**Provided records**:
..............................
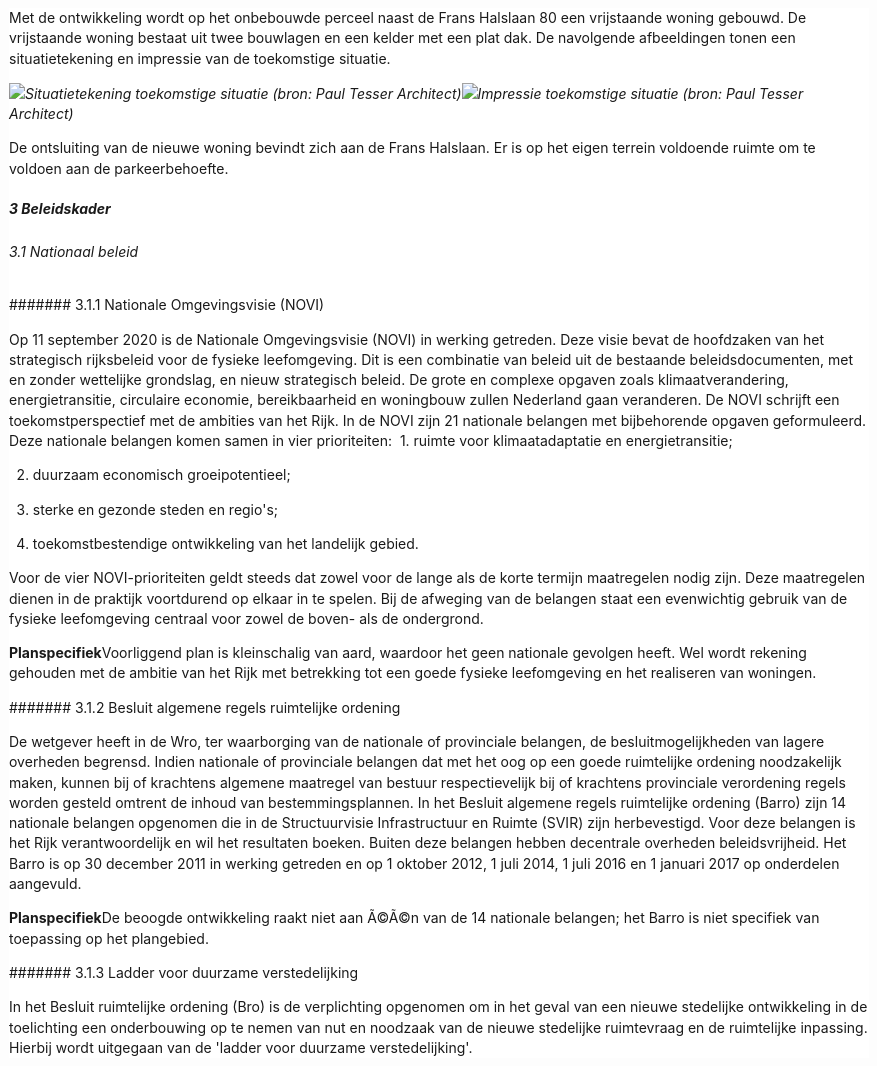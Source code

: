 Met de ontwikkeling wordt op het onbebouwde perceel naast de Frans Halslaan 80 een vrijstaande woning gebouwd. De vrijstaande woning bestaat uit twee bouwlagen en een kelder met een plat dak. De navolgende afbeeldingen tonen een situatietekening en impressie van de toekomstige situatie.

![](i_NL.IMRO.0310.22001WP0007-VG01_afbeelding21.jpg)*Situatietekening toekomstige situatie (bron: Paul Tesser Architect)*![](i_NL.IMRO.0310.22001WP0007-VG01_afbeelding22.jpg)*Impressie toekomstige situatie (bron: Paul Tesser Architect)*

De ontsluiting van de nieuwe woning bevindt zich aan de Frans Halslaan. Er is op het eigen terrein voldoende ruimte om te voldoen aan de parkeerbehoefte.

##### 3 Beleidskader

###### 3\.1 Nationaal beleid

####### 3\.1\.1 Nationale Omgevingsvisie (NOVI)

Op 11 september 2020 is de Nationale Omgevingsvisie (NOVI) in werking getreden. Deze visie bevat de hoofdzaken van het strategisch rijksbeleid voor de fysieke leefomgeving. Dit is een combinatie van beleid uit de bestaande beleidsdocumenten, met en zonder wettelijke grondslag, en nieuw strategisch beleid. De grote en complexe opgaven zoals klimaatverandering, energietransitie, circulaire economie, bereikbaarheid en woningbouw zullen Nederland gaan veranderen. De NOVI schrijft een toekomstperspectief met de ambities van het Rijk. In de NOVI zijn 21 nationale belangen met bijbehorende opgaven geformuleerd. Deze nationale belangen komen samen in vier prioriteiten:  1. ruimte voor klimaatadaptatie en energietransitie;

2. duurzaam economisch groeipotentieel;

3. sterke en gezonde steden en regio's;

4. toekomstbestendige ontwikkeling van het landelijk gebied.

Voor de vier NOVI\-prioriteiten geldt steeds dat zowel voor de lange als de korte termijn maatregelen nodig zijn. Deze maatregelen dienen in de praktijk voortdurend op elkaar in te spelen. Bij de afweging van de belangen staat een evenwichtig gebruik van de fysieke leefomgeving centraal voor zowel de boven\- als de ondergrond.

**Planspecifiek**Voorliggend plan is kleinschalig van aard, waardoor het geen nationale gevolgen heeft. Wel wordt rekening gehouden met de ambitie van het Rijk met betrekking tot een goede fysieke leefomgeving en het realiseren van woningen.

####### 3\.1\.2 Besluit algemene regels ruimtelijke ordening

De wetgever heeft in de Wro, ter waarborging van de nationale of provinciale belangen, de besluitmogelijkheden van lagere overheden begrensd. Indien nationale of provinciale belangen dat met het oog op een goede ruimtelijke ordening noodzakelijk maken, kunnen bij of krachtens algemene maatregel van bestuur respectievelijk bij of krachtens provinciale verordening regels worden gesteld omtrent de inhoud van bestemmingsplannen. In het Besluit algemene regels ruimtelijke ordening (Barro) zijn 14 nationale belangen opgenomen die in de Structuurvisie Infrastructuur en Ruimte (SVIR) zijn herbevestigd. Voor deze belangen is het Rijk verantwoordelijk en wil het resultaten boeken. Buiten deze belangen hebben decentrale overheden beleidsvrijheid. Het Barro is op 30 december 2011 in werking getreden en op 1 oktober 2012, 1 juli 2014, 1 juli 2016 en 1 januari 2017 op onderdelen aangevuld.

**Planspecifiek**De beoogde ontwikkeling raakt niet aan Ã©Ã©n van de 14 nationale belangen; het Barro is niet specifiek van toepassing op het plangebied.

####### 3\.1\.3 Ladder voor duurzame verstedelijking

In het Besluit ruimtelijke ordening (Bro) is de verplichting opgenomen om in het geval van een nieuwe stedelijke ontwikkeling in de toelichting een onderbouwing op te nemen van nut en noodzaak van de nieuwe stedelijke ruimtevraag en de ruimtelijke inpassing. Hierbij wordt uitgegaan van de 'ladder voor duurzame verstedelijking'.
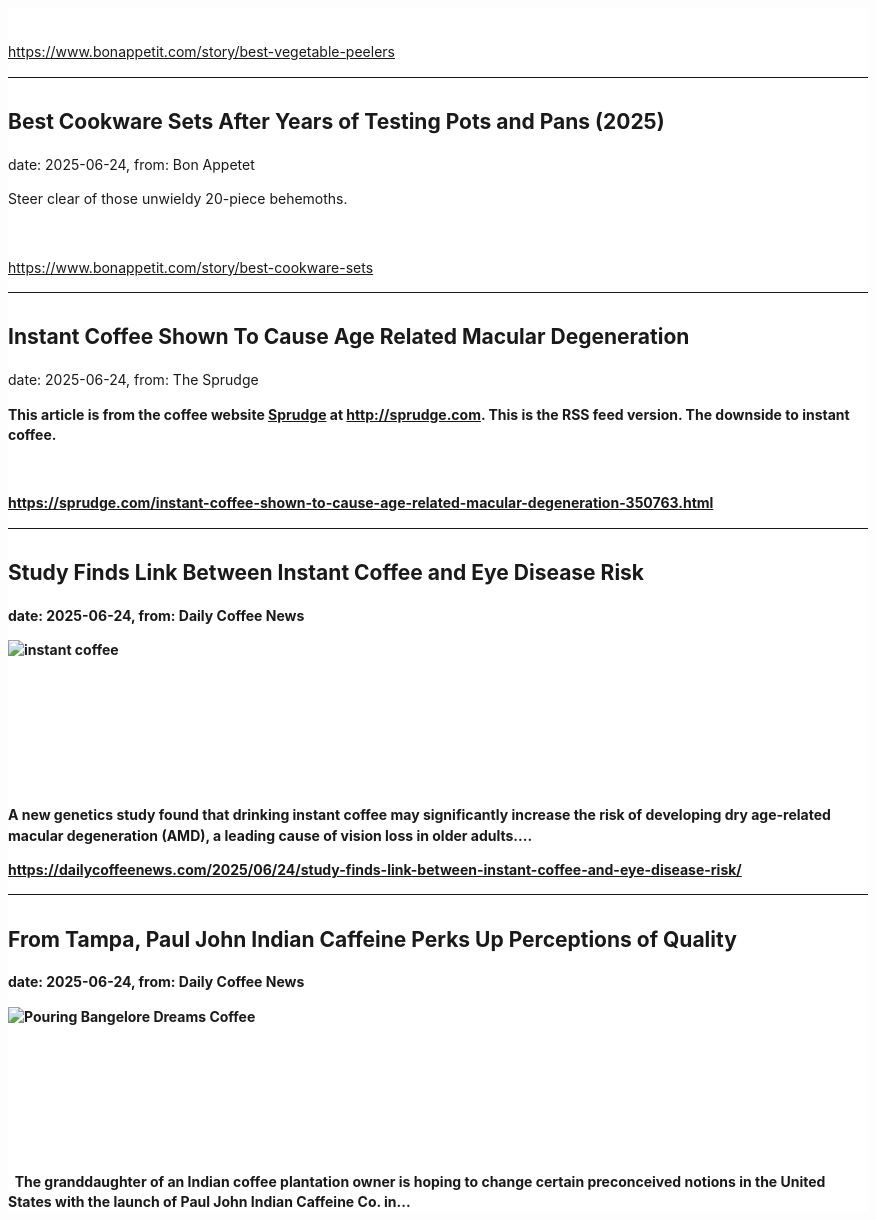 <br> 

<https://www.bonappetit.com/story/best-vegetable-peelers>

---

## Best Cookware Sets After Years of Testing Pots and Pans (2025)

date: 2025-06-24, from: Bon Appetet

Steer clear of those unwieldy 20-piece behemoths. 

<br> 

<https://www.bonappetit.com/story/best-cookware-sets>

---

## Instant Coffee Shown To Cause Age Related Macular Degeneration

date: 2025-06-24, from: The Sprudge

<strong>This article is from the coffee website <a href="http://sprudge.com">Sprudge</a> at <a href="http://sprudge.com">http://sprudge.com</a>. This is the RSS feed version. The downside to instant coffee. 

<br> 

<https://sprudge.com/instant-coffee-shown-to-cause-age-related-macular-degeneration-350763.html>

---

## Study Finds Link Between Instant Coffee and Eye Disease Risk

date: 2025-06-24, from: Daily Coffee News

<div><img width="620" height="441" src="https://dailycoffeenews.com/wp-content/uploads/2025/06/instant-coffee-1-620x441.jpg" class="attachment-large size-large wp-post-image" alt="instant coffee" style="margin-bottom: 15px;" decoding="async" loading="lazy" srcset="https://dailycoffeenews.com/wp-content/uploads/2025/06/instant-coffee-1-620x441.jpg 620w, https://dailycoffeenews.com/wp-content/uploads/2025/06/instant-coffee-1-300x213.jpg 300w, https://dailycoffeenews.com/wp-content/uploads/2025/06/instant-coffee-1-150x107.jpg 150w, https://dailycoffeenews.com/wp-content/uploads/2025/06/instant-coffee-1-768x546.jpg 768w, https://dailycoffeenews.com/wp-content/uploads/2025/06/instant-coffee-1.jpg 1240w" sizes="auto, (max-width: 620px) 100vw, 620px" /></div>A new genetics study found that drinking instant coffee may significantly increase the risk of developing dry age-related macular degeneration (AMD), a leading cause of vision loss in older adults.... 

<br> 

<https://dailycoffeenews.com/2025/06/24/study-finds-link-between-instant-coffee-and-eye-disease-risk/>

---

## From Tampa, Paul John Indian Caffeine Perks Up Perceptions of Quality

date: 2025-06-24, from: Daily Coffee News

<div><img width="620" height="418" src="https://dailycoffeenews.com/wp-content/uploads/2025/06/Pouring-Bangelore-Dreams-Coffee-1-620x418.png" class="attachment-large size-large wp-post-image" alt="Pouring Bangelore Dreams Coffee" style="margin-bottom: 15px;" decoding="async" loading="lazy" srcset="https://dailycoffeenews.com/wp-content/uploads/2025/06/Pouring-Bangelore-Dreams-Coffee-1-620x418.png 620w, https://dailycoffeenews.com/wp-content/uploads/2025/06/Pouring-Bangelore-Dreams-Coffee-1-300x202.png 300w, https://dailycoffeenews.com/wp-content/uploads/2025/06/Pouring-Bangelore-Dreams-Coffee-1-150x101.png 150w, https://dailycoffeenews.com/wp-content/uploads/2025/06/Pouring-Bangelore-Dreams-Coffee-1-768x518.png 768w, https://dailycoffeenews.com/wp-content/uploads/2025/06/Pouring-Bangelore-Dreams-Coffee-1.png 1240w" sizes="auto, (max-width: 620px) 100vw, 620px" /></div>&#160; The granddaughter of an Indian coffee plantation owner is hoping to change certain preconceived notions in the United States with the launch of Paul John Indian Caffeine Co. in...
..............................
**Goal of the exercise**:
In the listing above, start at the line with "3. sterke en gezonde steden en regio's;", go on through the line with "####### 3\.1\.2 Besluit", and copy each of those lines exactly; leave out all the rest.

**Answer below**:
3. sterke en gezonde steden en regio's;

4. toekomstbestendige ontwikkeling van het landelijk gebied.

Voor de vier NOVI\-prioriteiten geldt steeds dat zowel voor de lange als de korte termijn maatregelen nodig zijn. Deze maatregelen dienen in de praktijk voortdurend op elkaar in te spelen. Bij de afweging van de belangen staat een evenwichtig gebruik van de fysieke leefomgeving centraal voor zowel de boven\- als de ondergrond.

**Planspecifiek**Voorliggend plan is kleinschalig van aard, waardoor het geen nationale gevolgen heeft. Wel wordt rekening gehouden met de ambitie van het Rijk met betrekking tot een goede fysieke leefomgeving en het realiseren van woningen.

####### 3\.1\.2 Besluit algemene regels ruimtelijke ordening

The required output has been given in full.